══ Extracted information
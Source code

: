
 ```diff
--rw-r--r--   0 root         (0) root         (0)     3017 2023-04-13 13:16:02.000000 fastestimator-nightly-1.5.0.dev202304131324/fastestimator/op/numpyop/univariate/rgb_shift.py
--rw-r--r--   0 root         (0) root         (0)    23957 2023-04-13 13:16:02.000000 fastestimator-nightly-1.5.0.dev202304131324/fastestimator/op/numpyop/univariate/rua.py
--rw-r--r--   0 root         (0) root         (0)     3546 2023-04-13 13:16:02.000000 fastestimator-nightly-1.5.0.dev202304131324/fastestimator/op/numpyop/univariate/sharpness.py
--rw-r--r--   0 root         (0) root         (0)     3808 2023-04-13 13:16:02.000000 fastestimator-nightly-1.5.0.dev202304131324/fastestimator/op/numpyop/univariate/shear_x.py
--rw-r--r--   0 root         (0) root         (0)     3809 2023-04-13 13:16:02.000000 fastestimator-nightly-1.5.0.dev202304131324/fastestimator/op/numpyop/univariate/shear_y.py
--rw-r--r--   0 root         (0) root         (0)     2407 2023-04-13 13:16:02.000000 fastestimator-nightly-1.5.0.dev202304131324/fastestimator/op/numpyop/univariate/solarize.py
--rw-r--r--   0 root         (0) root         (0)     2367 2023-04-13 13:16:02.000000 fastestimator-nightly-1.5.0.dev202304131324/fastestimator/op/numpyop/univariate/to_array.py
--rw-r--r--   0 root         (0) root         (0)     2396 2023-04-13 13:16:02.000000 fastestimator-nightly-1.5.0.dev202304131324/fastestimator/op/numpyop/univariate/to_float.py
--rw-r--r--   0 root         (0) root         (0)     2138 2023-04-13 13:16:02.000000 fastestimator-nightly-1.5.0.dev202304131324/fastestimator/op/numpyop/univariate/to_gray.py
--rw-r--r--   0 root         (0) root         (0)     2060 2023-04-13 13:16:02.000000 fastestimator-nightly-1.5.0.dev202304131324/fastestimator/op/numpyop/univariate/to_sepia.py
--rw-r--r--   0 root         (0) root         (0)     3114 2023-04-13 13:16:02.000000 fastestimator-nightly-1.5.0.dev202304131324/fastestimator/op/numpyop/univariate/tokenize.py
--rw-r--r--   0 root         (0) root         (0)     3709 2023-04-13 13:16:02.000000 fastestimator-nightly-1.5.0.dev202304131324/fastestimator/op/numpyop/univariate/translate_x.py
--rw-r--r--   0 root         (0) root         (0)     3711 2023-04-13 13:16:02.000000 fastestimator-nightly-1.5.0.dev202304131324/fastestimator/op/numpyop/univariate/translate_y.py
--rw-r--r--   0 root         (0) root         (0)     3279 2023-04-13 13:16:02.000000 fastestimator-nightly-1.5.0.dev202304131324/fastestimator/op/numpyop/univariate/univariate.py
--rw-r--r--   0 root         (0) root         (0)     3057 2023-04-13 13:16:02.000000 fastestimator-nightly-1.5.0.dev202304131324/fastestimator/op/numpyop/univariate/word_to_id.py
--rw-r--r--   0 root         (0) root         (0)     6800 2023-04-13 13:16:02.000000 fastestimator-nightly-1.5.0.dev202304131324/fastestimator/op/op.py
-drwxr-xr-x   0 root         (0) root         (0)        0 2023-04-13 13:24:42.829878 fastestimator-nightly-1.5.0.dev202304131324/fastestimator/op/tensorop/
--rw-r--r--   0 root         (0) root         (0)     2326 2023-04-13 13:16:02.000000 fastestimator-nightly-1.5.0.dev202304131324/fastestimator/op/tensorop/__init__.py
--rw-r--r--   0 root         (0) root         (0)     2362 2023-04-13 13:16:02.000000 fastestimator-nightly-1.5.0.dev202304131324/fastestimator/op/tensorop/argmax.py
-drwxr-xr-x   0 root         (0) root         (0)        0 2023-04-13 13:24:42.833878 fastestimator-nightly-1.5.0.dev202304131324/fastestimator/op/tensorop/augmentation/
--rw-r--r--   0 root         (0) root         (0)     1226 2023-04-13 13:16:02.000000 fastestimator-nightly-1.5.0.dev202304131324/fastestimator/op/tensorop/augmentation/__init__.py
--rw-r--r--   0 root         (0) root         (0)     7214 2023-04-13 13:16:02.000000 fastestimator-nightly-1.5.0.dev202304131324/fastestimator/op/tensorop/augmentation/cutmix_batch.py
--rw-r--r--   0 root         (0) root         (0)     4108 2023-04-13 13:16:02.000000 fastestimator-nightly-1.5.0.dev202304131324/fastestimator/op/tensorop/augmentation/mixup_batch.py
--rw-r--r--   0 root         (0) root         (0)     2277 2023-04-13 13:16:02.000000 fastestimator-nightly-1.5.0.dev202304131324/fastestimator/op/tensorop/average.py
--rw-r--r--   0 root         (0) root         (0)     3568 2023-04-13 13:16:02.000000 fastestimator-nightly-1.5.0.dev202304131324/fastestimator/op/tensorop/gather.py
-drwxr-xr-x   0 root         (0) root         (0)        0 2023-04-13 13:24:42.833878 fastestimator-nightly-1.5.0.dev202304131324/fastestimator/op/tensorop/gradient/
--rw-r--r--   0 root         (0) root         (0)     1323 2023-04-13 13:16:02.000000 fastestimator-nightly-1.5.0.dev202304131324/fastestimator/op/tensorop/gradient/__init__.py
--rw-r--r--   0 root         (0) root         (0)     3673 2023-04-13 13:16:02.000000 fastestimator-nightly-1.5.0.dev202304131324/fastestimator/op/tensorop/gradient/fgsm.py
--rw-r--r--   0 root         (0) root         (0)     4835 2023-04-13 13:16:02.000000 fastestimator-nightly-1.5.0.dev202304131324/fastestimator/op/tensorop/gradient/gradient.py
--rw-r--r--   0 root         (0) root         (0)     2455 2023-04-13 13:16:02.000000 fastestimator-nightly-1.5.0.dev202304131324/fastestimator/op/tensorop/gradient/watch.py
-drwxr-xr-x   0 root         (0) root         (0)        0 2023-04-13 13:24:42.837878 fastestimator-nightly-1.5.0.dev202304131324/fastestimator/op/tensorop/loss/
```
════
Among the lines above, count those containing "gradient", and give only the number.

Answer |
5